Makes me think the manufacturer is different. I'll try to upload a photo of the internals. For now the computer is in use and I don't really have a lot of time. 


McSteel said:


> The caps are, as you may have suspected, abominable.
> 
> I've seen quite a few Nicons (too many, in fact) fail. After a bit of digging, it turned out they're a Fuhjyyu knock-off (who'd wanna copy *those*?!), and they're about a step below Chang and BH. They may not be bulging, but there's a good chance they're at least partially dried-up. Also, these caps sometimes leak at the bottom, through the shoddy rubber seal, as opposed to bulging up.

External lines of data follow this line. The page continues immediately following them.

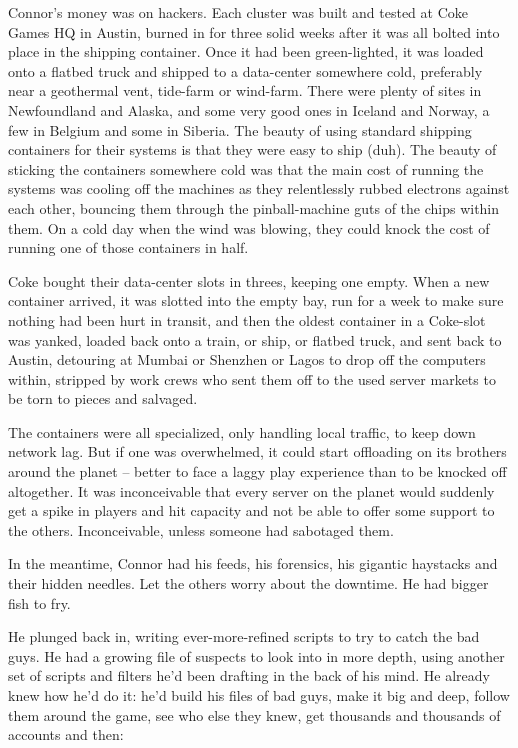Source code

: Connor's money was on hackers. Each cluster was built and tested at
Coke Games HQ in Austin, burned in for three solid weeks after it
was all bolted into place in the shipping container. Once it had
been green-lighted, it was loaded onto a flatbed truck and shipped
to a data-center somewhere cold, preferably near a geothermal vent,
tide-farm or wind-farm. There were plenty of sites in Newfoundland
and Alaska, and some very good ones in Iceland and Norway, a few in
Belgium and some in Siberia. The beauty of using standard shipping
containers for their systems is that they were easy to ship (duh).
The beauty of sticking the containers somewhere cold was that the
main cost of running the systems was cooling off the machines as
they relentlessly rubbed electrons against each other, bouncing
them through the pinball-machine guts of the chips within them. On
a cold day when the wind was blowing, they could knock the cost of
running one of those containers in half.

Coke bought their data-center slots in threes, keeping one empty.
When a new container arrived, it was slotted into the empty bay,
run for a week to make sure nothing had been hurt in transit, and
then the oldest container in a Coke-slot was yanked, loaded back
onto a train, or ship, or flatbed truck, and sent back to Austin,
detouring at Mumbai or Shenzhen or Lagos to drop off the computers
within, stripped by work crews who sent them off to the used server
markets to be torn to pieces and salvaged.

The containers were all specialized, only handling local traffic,
to keep down network lag. But if one was overwhelmed, it could
start offloading on its brothers around the planet -- better to
face a laggy play experience than to be knocked off altogether. It
was inconceivable that every server on the planet would suddenly
get a spike in players and hit capacity and not be able to offer
some support to the others. Inconceivable, unless someone had
sabotaged them.

In the meantime, Connor had his feeds, his forensics, his gigantic
haystacks and their hidden needles. Let the others worry about the
downtime. He had bigger fish to fry.

He plunged back in, writing ever-more-refined scripts to try to
catch the bad guys. He had a growing file of suspects to look into
in more depth, using another set of scripts and filters he'd been
drafting in the back of his mind. He already knew how he'd do it:
he'd build his files of bad guys, make it big and deep, follow them
around the game, see who else they knew, get thousands and
thousands of accounts and then:

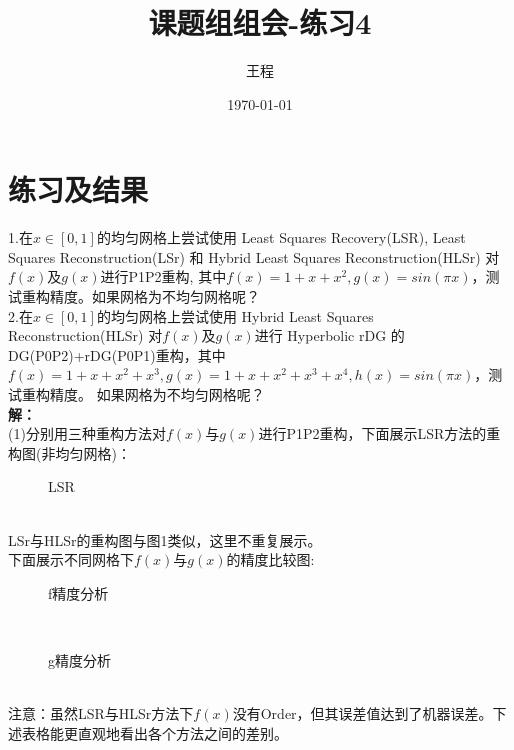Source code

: \documentclass[a4paper,11pt,UTF8]{article}%
\theoremstyle{plain}
\begin{document}
	\title{\heiti 课题组组会-练习4}
	\author{王程 }
	\date{\today}
	\maketitle
	
	\section{练习及结果}
	1.在$x\in \left[0,1\right]$的均匀网格上尝试使用 Least Squares Recovery(LSR), Least Squares Reconstruction(LSr) 和 Hybrid Least Squares Reconstruction(HLSr) 对$f\left(x\right)$及$g\left(x\right)$进行P1P2重构, 其中$f\left(x\right)=1+x+x^2,g\left(x\right)=sin\left(\pi x\right)$，测试重构精度。如果网格为不均匀网格呢？\\
	\indent 2.在$x\in \left[0,1\right]$的均匀网格上尝试使用 Hybrid Least Squares Reconstruction(HLSr) 对$f\left(x\right)$及$g\left(x\right)$进行 Hyperbolic rDG 的 DG(P0P2)+rDG(P0P1)重构，其中$f\left(x\right)=1+x+x^2+x^3,g\left(x\right)=1+x+x^2+x^3+x^4,h\left(x\right)=sin\left(\pi x\right)$，测试重构精度。 如果网格为不均匀网格呢？\\
	
	\textbf{解：}\\
	\indent(1)分别用三种重构方法对$f\left(x\right)$与$g\left(x\right)$进行P1P2重构，下面展示LSR方法的重构图(非均匀网格)：\\
		\begin{figure}[!h]
		\centering
		\hfill
		\caption{LSR}
	\end{figure}\\
\indent LSr与HLSr的重构图与图1类似，这里不重复展示。\\
\clearpage
下面展示不同网格下$f\left(x\right)$与$g\left(x\right)$的精度比较图:\\
		\begin{figure}[!h]
	\centering
	\hfill
	\caption{f精度分析}
\end{figure}\\
		\begin{figure}[!h]
	\centering
	\hfill
	\caption{g精度分析}
\end{figure}\\
注意：虽然LSR与HLSr方法下$f\left(x\right)$没有Order，但其误差值达到了机器误差。下述表格能更直观地看出各个方法之间的差别。
\clearpage
\end{document}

Fuhjyyu knock-offs? *How hasn't this thing failed to work yet??!?* (Yes, I suspected they were utter crap)
I agree, I mean, I thought HEC was as low as you could go........to sell something presumably working out of the box. (and I've had my share of HEC removals)


McSteel said:


> The PSU may be worth recapping if you have some spare caps lying around, but buying a cap set is only justified if you can get them dirt cheap. I'd suggest going for Panasonic FR, as they're quite good and pretty inexpensive, and they'll be miles above what's in there now. Also, you don't actually wanna go too low in ESR as you may introduce some unwanted hi-freq oscillations between the caps and the regulation coils.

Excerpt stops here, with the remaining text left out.